Grades of Reinforcement (Fe 415 / 500 / 550 / 600 and D grades)
IS 1786 designates high-strength deformed bars by their characteristic yield strength — Fe 415, Fe 500, Fe 550, Fe 600 — plus the 'D' grades (Fe 415D, Fe 500D, Fe 550D) which add tighter ductility requirements (higher elongation and UTS/YS ratio). The grade is not only a strength number: the D grades exist specifically for ductile/seismic detailing where the bar must yield and elongate, not snap.
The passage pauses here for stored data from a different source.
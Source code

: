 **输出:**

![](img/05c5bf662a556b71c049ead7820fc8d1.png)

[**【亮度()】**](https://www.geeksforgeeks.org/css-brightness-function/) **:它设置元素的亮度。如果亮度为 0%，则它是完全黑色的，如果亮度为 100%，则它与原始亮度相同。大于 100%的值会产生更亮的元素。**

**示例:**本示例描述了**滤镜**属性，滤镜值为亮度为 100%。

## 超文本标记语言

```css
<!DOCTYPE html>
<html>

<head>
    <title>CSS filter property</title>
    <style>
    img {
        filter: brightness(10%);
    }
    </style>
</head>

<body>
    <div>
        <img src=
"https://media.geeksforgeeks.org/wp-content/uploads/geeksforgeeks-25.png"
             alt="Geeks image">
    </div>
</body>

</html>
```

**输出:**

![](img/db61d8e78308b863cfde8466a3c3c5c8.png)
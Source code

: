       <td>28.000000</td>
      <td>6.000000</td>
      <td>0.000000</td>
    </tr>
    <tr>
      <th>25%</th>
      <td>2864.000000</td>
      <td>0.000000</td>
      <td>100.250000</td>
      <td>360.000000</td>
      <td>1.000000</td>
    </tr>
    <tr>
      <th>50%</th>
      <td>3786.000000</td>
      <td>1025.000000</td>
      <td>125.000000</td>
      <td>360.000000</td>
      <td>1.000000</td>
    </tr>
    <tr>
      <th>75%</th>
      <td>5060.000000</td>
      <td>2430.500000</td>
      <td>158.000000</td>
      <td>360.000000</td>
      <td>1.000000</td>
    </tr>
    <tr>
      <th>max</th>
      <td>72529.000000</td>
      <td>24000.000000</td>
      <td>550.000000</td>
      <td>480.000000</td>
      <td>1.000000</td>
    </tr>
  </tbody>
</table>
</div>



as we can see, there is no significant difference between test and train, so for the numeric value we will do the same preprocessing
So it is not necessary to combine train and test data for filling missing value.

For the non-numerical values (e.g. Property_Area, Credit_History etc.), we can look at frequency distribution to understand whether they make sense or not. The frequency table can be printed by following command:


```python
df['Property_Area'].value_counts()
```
•'D' grades (Fe 415D/500D/550D) carry stricter ductility: higher minimum elongation and a higher minimum UTS/YS (TS/YS) ratio
•Seismic / ductile detailing (IS 13920) generally requires Fe 500D or a grade with the specified ductility — not plain Fe 500
•Higher grade saves steel but increases development/lap length and reduces ductility unless a D grade is used
•Specify the grade explicitly (e.g. 'Fe 500D to IS 1786'), not just 'high-yield steel'
Reference Tables
IS 1786 grades (indicative — verify against current edition)
Grade
Min yield/0.2% proof (N/mm²)
Note
Fe 415 / 415D
415
D = higher ductility variant
Fe 500 / 500D
500
Fe 500D common for seismic detailing
Fe 550 / 550D
550
Higher strength, check ductility
Fe 600
600
Highest; ductility/anchorage implications
Indicative — confirm grade values, elongation and UTS/YS ratio against the current BIS edition and IS 13920 where seismic.
Practical Notes
✓For seismic zones III–V, IS 13920 ductile detailing effectively mandates a ductile (D) grade — substituting plain Fe 500 for Fe 500D is a common, unsafe value-engineering error.
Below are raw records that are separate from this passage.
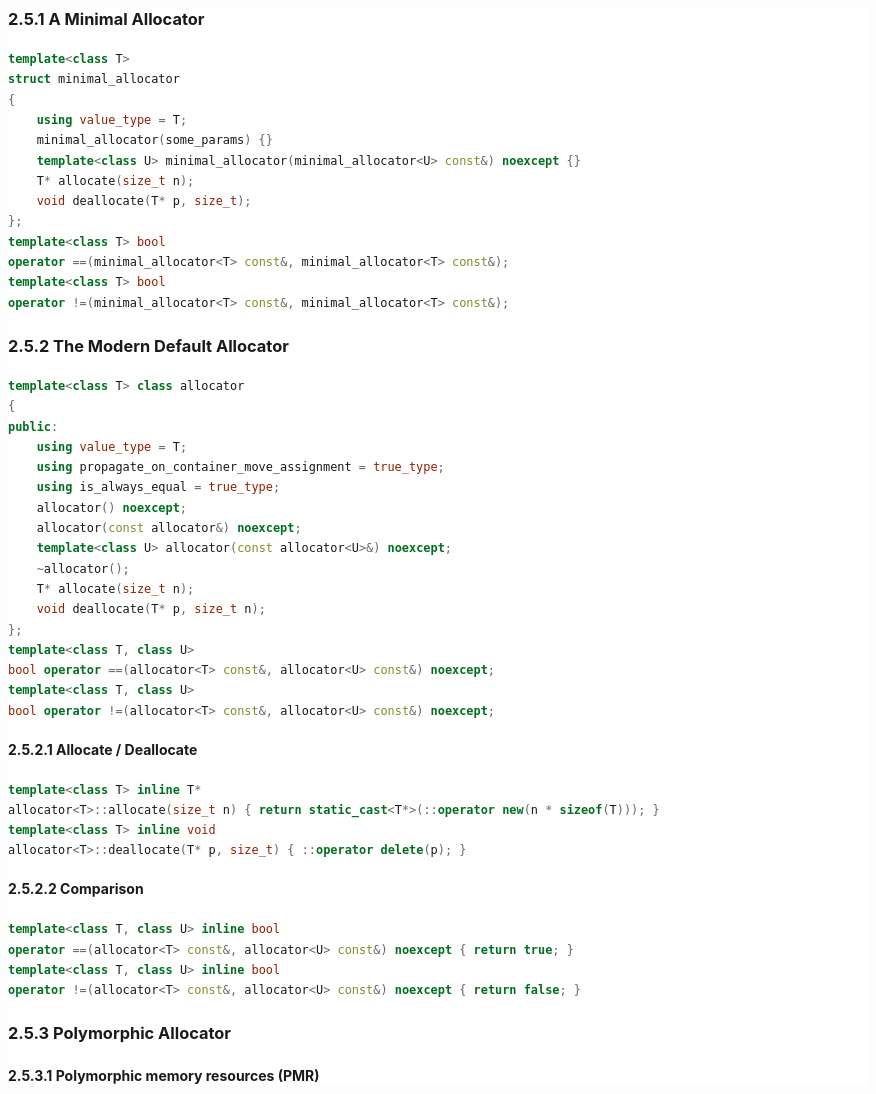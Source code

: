 ### 2.5.1 A Minimal Allocator

```c++
template<class T>
struct minimal_allocator
{
    using value_type = T;
    minimal_allocator(some_params) {}
    template<class U> minimal_allocator(minimal_allocator<U> const&) noexcept {}
    T* allocate(size_t n);
    void deallocate(T* p, size_t);
};
template<class T> bool
operator ==(minimal_allocator<T> const&, minimal_allocator<T> const&);
template<class T> bool
operator !=(minimal_allocator<T> const&, minimal_allocator<T> const&);
```

### 2.5.2 The Modern Default Allocator

```c++
template<class T> class allocator
{
public:
    using value_type = T;
    using propagate_on_container_move_assignment = true_type;
    using is_always_equal = true_type;
    allocator() noexcept;
    allocator(const allocator&) noexcept;
    template<class U> allocator(const allocator<U>&) noexcept;
    ~allocator();
    T* allocate(size_t n);
    void deallocate(T* p, size_t n);
};
template<class T, class U>
bool operator ==(allocator<T> const&, allocator<U> const&) noexcept;
template<class T, class U>
bool operator !=(allocator<T> const&, allocator<U> const&) noexcept;
```

#### 2.5.2.1 Allocate / Deallocate

```c++
template<class T> inline T*
allocator<T>::allocate(size_t n) { return static_cast<T*>(::operator new(n * sizeof(T))); }
template<class T> inline void
allocator<T>::deallocate(T* p, size_t) { ::operator delete(p); }
```

#### 2.5.2.2 Comparison

```c++
template<class T, class U> inline bool
operator ==(allocator<T> const&, allocator<U> const&) noexcept { return true; }
template<class T, class U> inline bool
operator !=(allocator<T> const&, allocator<U> const&) noexcept { return false; }
```

### 2.5.3 Polymorphic Allocator



#### 2.5.3.1 Polymorphic memory resources (PMR)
✓Going up a grade reduces steel area but lengthens development/lap lengths and tightens bend behaviour — design holistically, not just on strength.
Common Mistakes
⚠Treating Fe 500 and Fe 500D as interchangeable — they are not for ductile/seismic detailing.
⚠Specifying 'high-yield steel' without the IS 1786 grade.
⚠Ignoring the longer development/lap length when moving to a higher grade.